━━━━━ DATA EXTRACTS
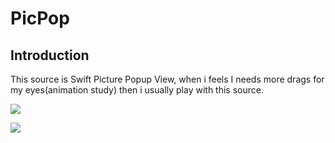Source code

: # PicPop 

## Introduction
This source is Swift Picture Popup View, when i feels I needs more drags for my eyes(animation study) then i usually play with this source.   

<img src=https://github.com/GeekTree0101/PicPop/blob/master/PicPop/Asset.xcassets/demo/picpop1.jpg></img>

<img src=https://github.com/GeekTree0101/PicPop/blob/master/PicPop/Asset.xcassets/demo/picpop2.jpg></img>
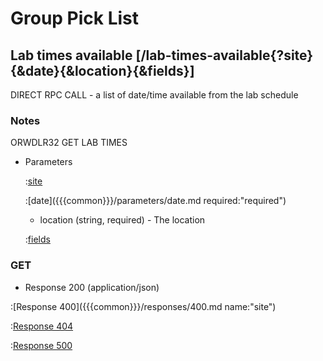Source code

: # Group Pick List

## Lab times available [/lab-times-available{?site}{&date}{&location}{&fields}]

DIRECT RPC CALL - a list of date/time available from the lab schedule

### Notes

ORWDLR32 GET LAB TIMES

+ Parameters

    :[site]({{{common}}}/parameters/site.md)

    :[date]({{{common}}}/parameters/date.md required:"required")

    + location (string, required) - The location

    :[fields]({{{common}}}/parameters/fields.md)

### GET

+ Response 200 (application/json)

:[Response 400]({{{common}}}/responses/400.md name:"site")

:[Response 404]({{{common}}}/responses/404.md)

:[Response 500]({{{common}}}/responses/500.md)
━━━━━━━━━━
_THE PROBLEM_
Give the records back exactly. Leave the pictures out.

_EXERCISE SOLUTION_
Source code

: # PicPop 

## Introduction
This source is Swift Picture Popup View, when i feels I needs more drags for my eyes(animation study) then i usually play with this source.   

<img src=https://github.com/GeekTree0101/PicPop/blob/master/PicPop/Asset.xcassets/demo/picpop1.jpg></img>

<img src=https://github.com/GeekTree0101/PicPop/blob/master/PicPop/Asset.xcassets/demo/picpop2.jpg></img>
Source code

: # Group Pick List

## Lab times available [/lab-times-available{?site}{&date}{&location}{&fields}]

DIRECT RPC CALL - a list of date/time available from the lab schedule

### Notes

ORWDLR32 GET LAB TIMES

+ Parameters

    :[site]({{{common}}}/parameters/site.md)

    :[date]({{{common}}}/parameters/date.md required:"required")

    + location (string, required) - The location

    :[fields]({{{common}}}/parameters/fields.md)

### GET

+ Response 200 (application/json)

:[Response 400]({{{common}}}/responses/400.md name:"site")

:[Response 404]({{{common}}}/responses/404.md)

:[Response 500]({{{common}}}/responses/500.md)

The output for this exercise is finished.